Stored data entries
————

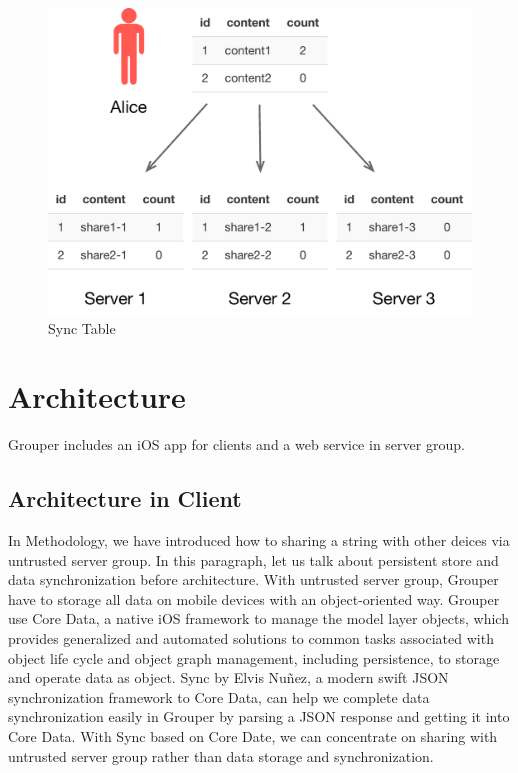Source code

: \documentclass[twocolumn,10pt]{article}
\begin{document}
\begin{figure}[t]
\centering
\includegraphics[scale=0.4]{sync_table}
\caption{Sync Table}
\end{figure}

\section{Architecture}
Grouper includes an iOS app for clients and a web service in server group.

\subsection{Architecture in Client}
In Methodology, we have introduced how to sharing a string with other deices via untrusted server group. In this paragraph, let us talk about persistent store and data synchronization before architecture. With untrusted server group, Grouper have to storage all data on mobile devices with an object-oriented way. Grouper use Core Data\cite{coredata}, a native iOS framework to manage the model layer objects, which provides generalized and automated solutions to common tasks associated with object life cycle and object graph management, including persistence, to storage and operate data as object. Sync\cite{sync} by Elvis Nuñez, a modern swift JSON synchronization framework to Core Data, can help we complete data synchronization easily in Grouper by parsing a JSON response and getting it into Core Data. With Sync based on Core Date, we can concentrate on sharing with untrusted server group rather than data storage and synchronization.
\end{document}
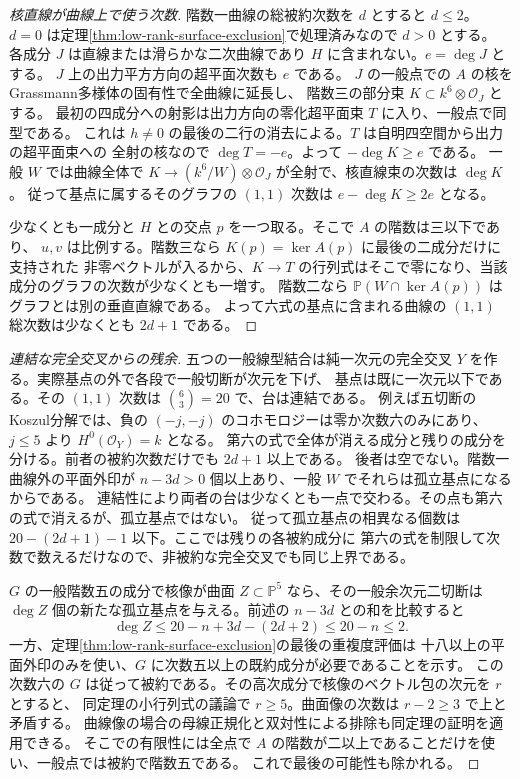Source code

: \begin{proof}[核直線が曲線上で使う次数]
階数一曲線の総被約次数を $d$ とすると $d\le2$。
$d=0$ は定理\ref{thm:low-rank-surface-exclusion}で処理済みなので $d>0$ とする。
各成分 $J$ は直線または滑らかな二次曲線であり $H$ に含まれない。$e=\deg J$ とする。
$J$ 上の出力平方方向の超平面次数も $e$ である。
$J$ の一般点での $A$ の核をGrassmann多様体の固有性で全曲線に延長し、
階数三の部分束 $K\subset k^6\otimes\mathcal O_J$ とする。
最初の四成分への射影は出力方向の零化超平面束 $T$ に入り、一般点で同型である。
これは $h\ne0$ の最後の二行の消去による。$T$ は自明四空間から出力の超平面束への
全射の核なので $\deg T=-e$。よって $-\deg K\ge e$ である。
一般 $W$ では曲線全体で $K\to(k^6/W)\otimes\mathcal O_J$ が全射で、核直線束の次数は $\deg K$。
従って基点に属するそのグラフの $(1,1)$ 次数は $e-\deg K\ge2e$ となる。

少なくとも一成分と $H$ との交点 $p$ を一つ取る。そこで $A$ の階数は三以下であり、
$u,v$ は比例する。階数三なら $K(p)=\ker A(p)$ に最後の二成分だけに支持された
非零ベクトルが入るから、$K\to T$ の行列式はそこで零になり、当該成分のグラフの次数が少なくとも一増す。
階数二なら $\mathbb P(W\cap\ker A(p))$ はグラフとは別の垂直直線である。
よって六式の基点に含まれる曲線の $(1,1)$ 総次数は少なくとも $2d+1$ である。
\end{proof}
\begin{proof}[連結な完全交叉からの残余]
五つの一般線型結合は純一次元の完全交叉 $Y$ を作る。実際基点の外で各段で一般切断が次元を下げ、
基点は既に一次元以下である。その $(1,1)$ 次数は $\binom63=20$ で、台は連結である。
例えば五切断のKoszul分解では、負の $( -j,-j)$ のコホモロジーは零か次数六のみにあり、
$j\le5$ より $H^0(\mathcal O_Y)=k$ となる。
第六の式で全体が消える成分と残りの成分を分ける。前者の被約次数だけでも $2d+1$ 以上である。
後者は空でない。階数一曲線外の平面外印が $n-3d>0$ 個以上あり、一般 $W$ でそれらは孤立基点になるからである。
連結性により両者の台は少なくとも一点で交わる。その点も第六の式で消えるが、孤立基点ではない。
従って孤立基点の相異なる個数は $20-(2d+1)-1$ 以下。ここでは残りの各被約成分に
第六の式を制限して次数で数えるだけなので、非被約な完全交叉でも同じ上界である。

$G$ の一般階数五の成分で核像が曲面 $Z\subset\mathbb P^5$ なら、その一般余次元二切断は
$\deg Z$ 個の新たな孤立基点を与える。前述の $n-3d$ との和を比較すると
\[
                 \deg Z\le 20-n+3d-(2d+2)\le20-n\le2 .
\]
一方、定理\ref{thm:low-rank-surface-exclusion}の最後の重複度評価は
十八以上の平面外印のみを使い、$G$ に次数五以上の既約成分が必要であることを示す。
この次数六の $G$ は従って被約である。その高次成分で核像のベクトル包の次元を $r$ とすると、
同定理の小行列式の議論で $r\ge5$。曲面像の次数は $r-2\ge3$ で上と矛盾する。
曲線像の場合の母線正規化と双対性による排除も同定理の証明を適用できる。
そこでの有限性には全点で $A$ の階数が二以上であることだけを使い、一般点では被約で階数五である。
これで最後の可能性も除かれる。
\end{proof}
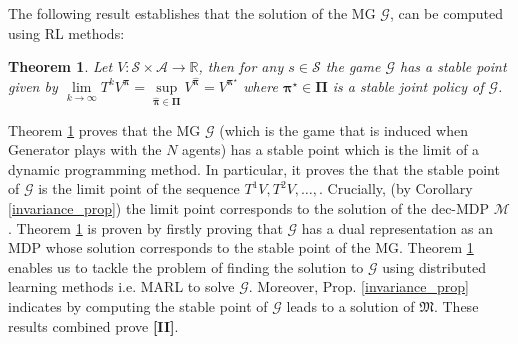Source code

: \documentclass{article}
\newtheorem{theorem}{Theorem}
\begin{document}
The following result establishes that the solution of the MG $\mathcal{G}$, can be computed using RL methods:

\begin{theorem}\label{theorem:existence_2}
Let $V:\mathcal{S}\times\boldsymbol{\mathcal{A}}\to\mathbb{R}$,  then for any $s\in\mathcal{S}$ the game $\mathcal{G}$ has a stable point given by $\underset{k\to\infty}{\lim}T^kV^{\boldsymbol{\pi}}=\underset{{\boldsymbol{\hat{\pi}}}\in\boldsymbol{\Pi}}{\sup}V^{\boldsymbol{\hat{\pi}}}=V^{\boldsymbol{\pi^\star}}$ where $\boldsymbol{\pi^\star}\in\boldsymbol{\Pi}$ is a stable joint policy of $\mathcal{G}$.
\end{theorem}
Theorem \ref{theorem:existence_2} proves that the MG $\mathcal{G}$ (which is the game that is induced when {\selectfont Generator} plays with the $N$ agents) has a stable point which is the limit of a dynamic programming method. In particular, it proves the that the stable point of $\mathcal{G}$ is the limit point of the sequence $T^1V,T^2V,\ldots,$. Crucially, (by Corollary \ref{invariance_prop}) the limit point corresponds to the solution of the dec-MDP $\mathcal{M}$.  Theorem \ref{theorem:existence_2} is proven by firstly proving that $\mathcal{G}$ has a dual representation as an MDP whose solution corresponds to the stable point of the MG.  
% 
% 
Theorem \ref{theorem:existence_2} enables us to tackle the problem of finding the solution to $\mathcal{G}$ using distributed learning methods i.e. MARL to solve $\mathcal{G}$.   
% 
Moreover, Prop. \ref{invariance_prop} indicates by computing the stable point of $\mathcal{G}$ leads to a solution of $\mathfrak{M}$. These results combined prove \textbf{[II]}.
\end{document}
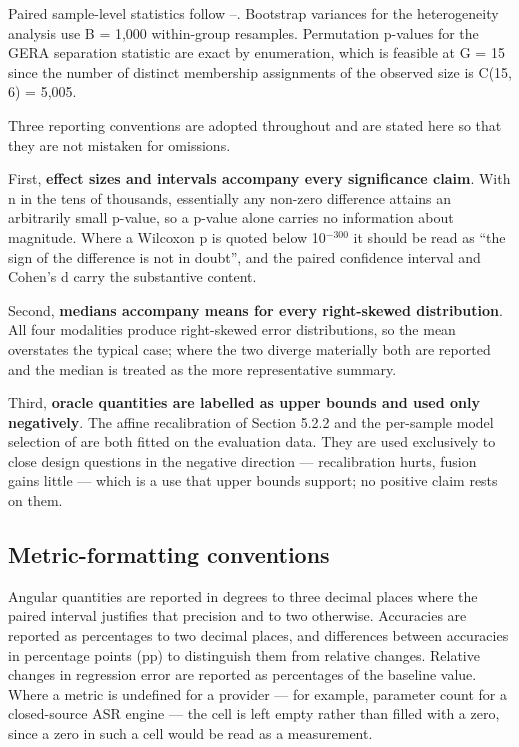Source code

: Paired sample-level statistics follow --. Bootstrap variances for the heterogeneity analysis use B = 1,000 within-group resamples. Permutation p-values for the GERA separation statistic are exact by enumeration, which is feasible at G = 15 since the number of distinct membership assignments of the observed size is C(15, 6) = 5,005.

Three reporting conventions are adopted throughout and are stated here so that they are not mistaken for omissions.

First, \textbf{effect sizes and intervals accompany every significance claim}. With n in the tens of thousands, essentially any non-zero difference attains an arbitrarily small p-value, so a p-value alone carries no information about magnitude. Where a Wilcoxon p is quoted below 10$^{-300}$ it should be read as ``the sign of the difference is not in doubt'', and the paired confidence interval and Cohen's d carry the substantive content.

Second, \textbf{medians accompany means for every right-skewed distribution}. All four modalities produce right-skewed error distributions, so the mean overstates the typical case; where the two diverge materially both are reported and the median is treated as the more representative summary.

Third, \textbf{oracle quantities are labelled as upper bounds and used only negatively}. The affine recalibration of Section 5.2.2 and the per-sample model selection of  are both fitted on the evaluation data. They are used exclusively to close design questions in the negative direction --- recalibration hurts, fusion gains little --- which is a use that upper bounds support; no positive claim rests on them.

\FloatBarrier

\subsection{Metric-formatting conventions}

Angular quantities are reported in degrees to three decimal places where the paired interval justifies that precision and to two otherwise. Accuracies are reported as percentages to two decimal places, and differences between accuracies in percentage points (pp) to distinguish them from relative changes. Relative changes in regression error are reported as percentages of the baseline value. Where a metric is undefined for a provider --- for example, parameter count for a closed-source ASR engine --- the cell is left empty rather than filled with a zero, since a zero in such a cell would be read as a measurement.

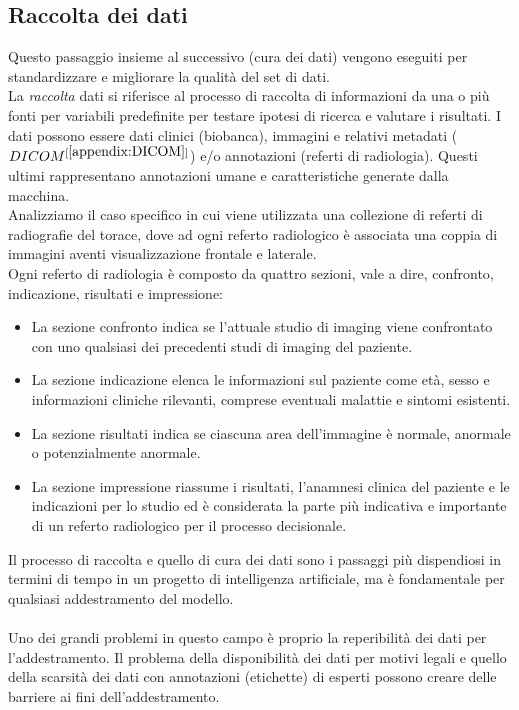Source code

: \documentclass[12pt,a4paper]{report}
\begin{document}
\subsection{Raccolta dei dati}
Questo passaggio insieme al successivo (cura dei dati) vengono eseguiti per standardizzare e migliorare la qualità del set di dati.\\
La \emph{raccolta} dati si riferisce al processo di raccolta di informazioni da una o più fonti per variabili predefinite per testare ipotesi di ricerca e valutare i risultati. 
I dati possono essere dati clinici (biobanca), immagini e relativi metadati ($DICOM^{[\ref{appendix:DICOM}]}$) e/o annotazioni (referti di radiologia). Questi ultimi rappresentano annotazioni umane e caratteristiche generate dalla macchina.\\
Analizziamo il caso specifico in cui viene utilizzata una collezione di referti di radiografie del torace, dove ad ogni referto radiologico è associata una coppia di immagini aventi visualizzazione frontale e laterale.\\
Ogni referto di radiologia è composto da quattro sezioni, vale a dire, confronto, indicazione, risultati e impressione:
\begin{itemize}
    \item La sezione confronto indica se l'attuale studio di imaging viene confrontato con uno qualsiasi dei precedenti studi di imaging del paziente.
    \item La sezione indicazione elenca le informazioni sul paziente come età, sesso e informazioni cliniche rilevanti, comprese eventuali malattie e sintomi esistenti.
    \item La sezione risultati indica se ciascuna area dell'immagine è normale, anormale o potenzialmente anormale.
    \item La sezione impressione riassume i risultati, l'anamnesi clinica del paziente e le indicazioni per lo studio ed è considerata la parte più indicativa e importante di un referto radiologico per il processo decisionale.
\end{itemize}

Il processo di raccolta e quello di cura dei dati sono i passaggi più dispendiosi in termini di tempo in un progetto di intelligenza artificiale, ma è fondamentale per qualsiasi addestramento del modello.\\
\\
Uno dei grandi problemi in questo campo è proprio la reperibilità dei dati per l’addestramento.
Il problema della disponibilità dei dati per motivi legali e quello della scarsità dei dati con annotazioni (etichette) di esperti possono creare delle barriere ai fini dell’addestramento.
\end{document}
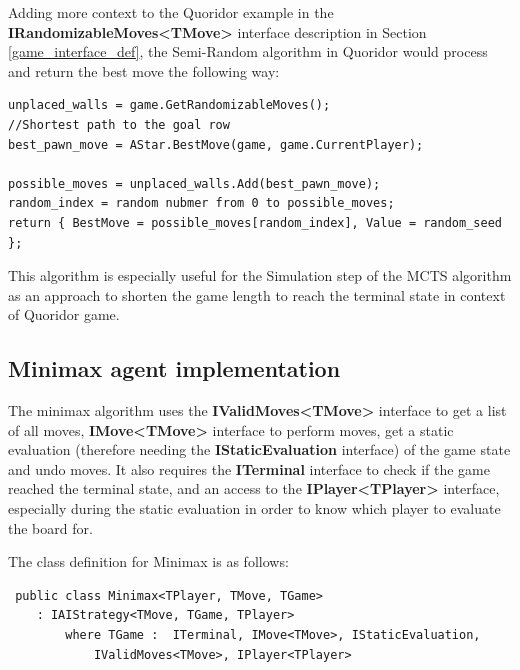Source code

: Adding more context to the Quoridor example in the \textbf{IRandomizableMoves\textless{}TMove\textgreater{}} interface description in Section \ref{game_interface_def}, the Semi-Random algorithm in Quoridor would process and return the best move the following way:

\begin{lstlisting}
unplaced_walls = game.GetRandomizableMoves();
//Shortest path to the goal row
best_pawn_move = AStar.BestMove(game, game.CurrentPlayer);

possible_moves = unplaced_walls.Add(best_pawn_move);
random_index = random nubmer from 0 to possible_moves;
return { BestMove = possible_moves[random_index], Value = random_seed };
\end{lstlisting}

This algorithm is especially useful for the Simulation step of the \gls{MCTS} algorithm as an approach to shorten the game length to reach the terminal state in context of Quoridor game.

\subsection{Minimax agent implementation}

The minimax algorithm uses the \textbf{IValidMoves\textless{}TMove\textgreater{}} interface to get a list of all moves, \textbf{IMove\textless{}TMove\textgreater{}} interface to perform moves, get a static evaluation (therefore needing the \textbf{IStaticEvaluation} interface) of the game state and undo moves. It also requires the \textbf{ITerminal} interface to check if the game reached the terminal state, and an access to the \textbf{IPlayer\textless{}TPlayer\textgreater{}} interface, especially during the static evaluation in order to know which player to evaluate the board for.

The class definition for Minimax is as follows:

\begin{lstlisting}
 public class Minimax<TPlayer, TMove, TGame>
    : IAIStrategy<TMove, TGame, TPlayer>
        where TGame :  ITerminal, IMove<TMove>, IStaticEvaluation,
            IValidMoves<TMove>, IPlayer<TPlayer>
\end{lstlisting}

————

What the task requires: The expected answer is each line of the records above that includes the string "studio".

Final answer:
    \item La sezione confronto indica se l'attuale studio di imaging viene confrontato con uno qualsiasi dei precedenti studi di imaging del paziente.
    \item La sezione impressione riassume i risultati, l'anamnesi clinica del paziente e le indicazioni per lo studio ed è considerata la parte più indicativa e importante di un referto radiologico per il processo decisionale.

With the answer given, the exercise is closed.